An extension of current protections included in the Consolidated Appropriations Act (HR 1625)—signed into law by President Trump March 23—ensures that women who want to get regular mammograms retain insurance coverage with no copay. According to the American College of Radiology (ACR) and Society of Breast Imaging (SBI), this may help avert a screening decline and thousands of deaths resulting from implementing 2009 and 2016 United States Preventive Services Task Force (USPSTF) breast cancer screening recommendations. Both societies applauded the extension of these mammography coverage protections.

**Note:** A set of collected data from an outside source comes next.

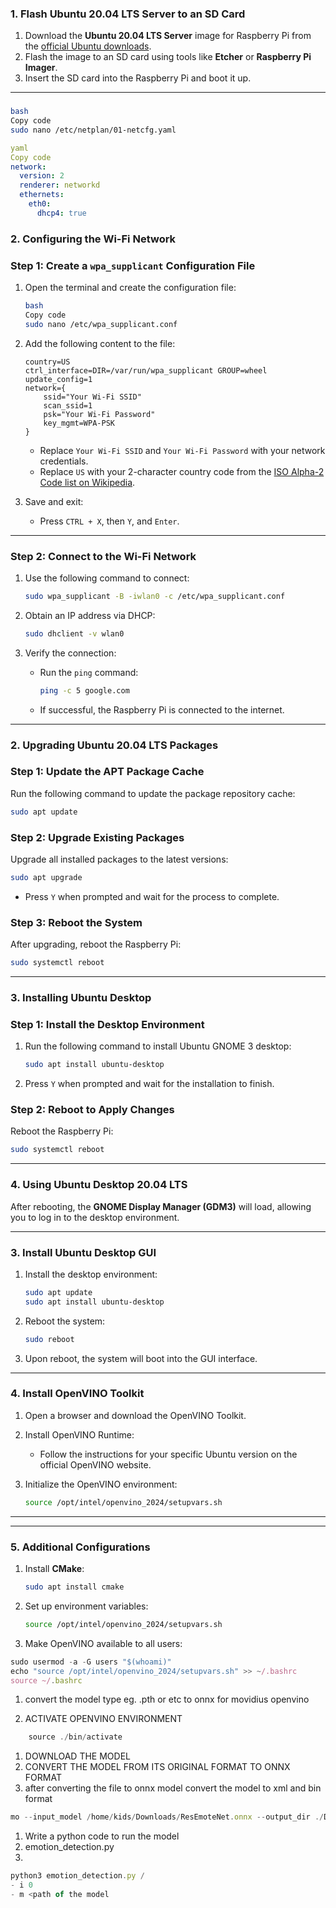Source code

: ### 1. Flash Ubuntu 20.04 LTS Server to an SD Card

1. Download the **Ubuntu 20.04 LTS Server** image for Raspberry Pi from the [official Ubuntu downloads](https://ubuntu.com/download).
2. Flash the image to an SD card using tools like **Etcher** or **Raspberry Pi Imager**.
3. Insert the SD card into the Raspberry Pi and boot it up.

---

### 

```bash
bash
Copy code
sudo nano /etc/netplan/01-netcfg.yaml

```

```yaml
yaml
Copy code
network:
  version: 2
  renderer: networkd
  ethernets:
    eth0:
      dhcp4: true

```

### **2. Configuring the Wi-Fi Network**

### **Step 1: Create a `wpa_supplicant` Configuration File**

1. Open the terminal and create the configuration file:
    
    ```bash
    bash
    Copy code
    sudo nano /etc/wpa_supplicant.conf
    ```
    
2. Add the following content to the file:
    
    ```
    country=US
    ctrl_interface=DIR=/var/run/wpa_supplicant GROUP=wheel
    update_config=1
    network={
        ssid="Your Wi-Fi SSID"
        scan_ssid=1
        psk="Your Wi-Fi Password"
        key_mgmt=WPA-PSK
    }
    ```
    
    - Replace `Your Wi-Fi SSID` and `Your Wi-Fi Password` with your network credentials.
    - Replace `US` with your 2-character country code from the [ISO Alpha-2 Code list on Wikipedia](https://en.wikipedia.org/wiki/List_of_ISO_3166_country_codes).
3. Save and exit:
    - Press `CTRL + X`, then `Y`, and `Enter`.

---

### **Step 2: Connect to the Wi-Fi Network**

1. Use the following command to connect:
    
    ```bash
    sudo wpa_supplicant -B -iwlan0 -c /etc/wpa_supplicant.conf
    ```
    
2. Obtain an IP address via DHCP:
    
    ```bash
    sudo dhclient -v wlan0
    ```
    
3. Verify the connection:
    - Run the `ping` command:
        
        ```bash
        ping -c 5 google.com
        ```
        
    - If successful, the Raspberry Pi is connected to the internet.

---

### **2. Upgrading Ubuntu 20.04 LTS Packages**

### **Step 1: Update the APT Package Cache**

Run the following command to update the package repository cache:

```bash
sudo apt update
```

### **Step 2: Upgrade Existing Packages**

Upgrade all installed packages to the latest versions:

```bash
sudo apt upgrade
```

- Press `Y` when prompted and wait for the process to complete.

### **Step 3: Reboot the System**

After upgrading, reboot the Raspberry Pi:

```bash
sudo systemctl reboot
```

---

### **3. Installing Ubuntu Desktop**

### **Step 1: Install the Desktop Environment**

1. Run the following command to install Ubuntu GNOME 3 desktop:
    
    ```bash
    sudo apt install ubuntu-desktop
    ```
    
2. Press `Y` when prompted and wait for the installation to finish.

### **Step 2: Reboot to Apply Changes**

Reboot the Raspberry Pi:

```bash
sudo systemctl reboot
```

---

### **4. Using Ubuntu Desktop 20.04 LTS**

After rebooting, the **GNOME Display Manager (GDM3)** will load, allowing you to log in to the desktop environment.

---

### 3. Install Ubuntu Desktop GUI

1. Install the desktop environment:
    
    ```bash
    sudo apt update
    sudo apt install ubuntu-desktop
    ```
    
2. Reboot the system:
    
    ```bash
    sudo reboot
    ```
    
3. Upon reboot, the system will boot into the GUI interface.

---

### 4. Install OpenVINO Toolkit

1. Open a browser and download the OpenVINO Toolkit.
2. Install OpenVINO Runtime:
    - Follow the instructions for your specific Ubuntu version on the official OpenVINO website.
3. Initialize the OpenVINO environment:
    
    ```bash
    source /opt/intel/openvino_2024/setupvars.sh
    ```
    

---

---

### 5. Additional Configurations

1. Install **CMake**:
    
    ```bash
    sudo apt install cmake
    ```
    
2. Set up environment variables:
    
    ```bash
    source /opt/intel/openvino_2024/setupvars.sh
    ```
    
3. Make OpenVINO available to all users:

```jsx
sudo usermod -a -G users "$(whoami)"
echo "source /opt/intel/openvino_2024/setupvars.sh" >> ~/.bashrc
source ~/.bashrc
```

1. convert the model type eg. .pth or etc to onnx for movidius openvino 

1. ACTIVATE OPENVINO ENVIRONMENT 

```jsx
	source ./bin/activate
```

1. DOWNLOAD THE MODEL 
2. CONVERT THE MODEL FROM ITS ORIGINAL FORMAT TO ONNX FORMAT
3. after converting the file to onnx model convert the model to xml and bin format 

```jsx
mo --input_model /home/kids/Downloads/ResEmoteNet.onnx --output_dir ./Desktop --Data_type FP16
```

1. Write a python code to run the model
2. emotion_detection.py
3. 

```jsx
python3 emotion_detection.py /
- i 0
- m <path of the model
```
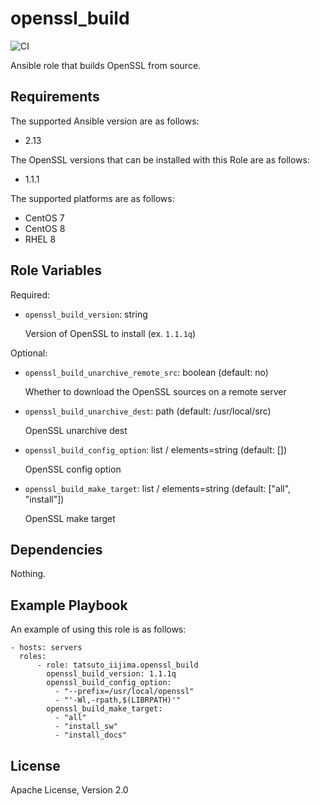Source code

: # openssl_build

![CI](https://github.com/tatsuto-iijima/ansible-role-openssl-build/actions/workflows/molecule.yml/badge.svg)

Ansible role that builds OpenSSL from source.

## Requirements

The supported Ansible version are as follows:
- 2.13

The OpenSSL versions that can be installed with this Role are as follows:
- 1.1.1

The supported platforms are as follows:
- CentOS 7
- CentOS 8
- RHEL 8

## Role Variables

Required:

- `openssl_build_version`: string

  Version of OpenSSL to install (ex. `1.1.1q`)

Optional:

- `openssl_build_unarchive_remote_src`: boolean (default: no)

  Whether to download the OpenSSL sources on a remote server

- `openssl_build_unarchive_dest`: path (default: /usr/local/src)

  OpenSSL unarchive dest

- `openssl_build_config_option`: list / elements=string (default: [])

  OpenSSL config option

- `openssl_build_make_target`: list / elements=string (default: ["all", "install"])
  
  OpenSSL make target

## Dependencies

Nothing.

## Example Playbook

An example of using this role is as follows:

```
- hosts: servers
  roles:
      - role: tatsuto_iijima.openssl_build
        openssl_build_version: 1.1.1q
        openssl_build_config_option:
          - "--prefix=/usr/local/openssl"
          - "'-Wl,-rpath,$(LIBRPATH)'"
        openssl_build_make_target:
          - "all"
          - "install_sw"
          - "install_docs"
```

## License

Apache License, Version 2.0
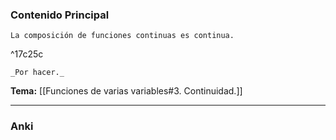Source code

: ### Contenido Principal

```ad-proposition
La composición de funciones continuas es continua.
```

^17c25c

```ad-proof
_Por hacer._
```

**Tema:** [[Funciones de varias variables#3. Continuidad.]]

---
### Anki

The protections, previously passed in the Consolidated Appropriations Act in 2015 and extended in 2017, recognize, for purposes of insurance coverage requirements, 2002 USPSTF guidelines that call for screening every one to two years starting at age 40—rather than biennial screening for those ages 50-74 allowed by 2009/2016 USPSTF recommendations.
Using 2009/2016 USPSTF guidelines would result in up to 13,770 more breast cancer deaths each year in the United States, according to the ACR. Many more women would endure more extensive treatment than if their cancers were found early by a mammogram.
According to 2015 National Cancer Institute (SEER) data, since mammography became widespread in the 1980s, the U.S. breast cancer death rate in women, unchanged for the previous 50 years, has dropped 43%. Breast cancer deaths in men, who receive the same treatment as women but are not screened, have not declined.
This extension helps ensure insurers continue to cover annual mammograms for women starting at age 40. According to the societies, a lack of insurance coverage for screening mammograms would particularly impact underserved areas where screening is already less frequent.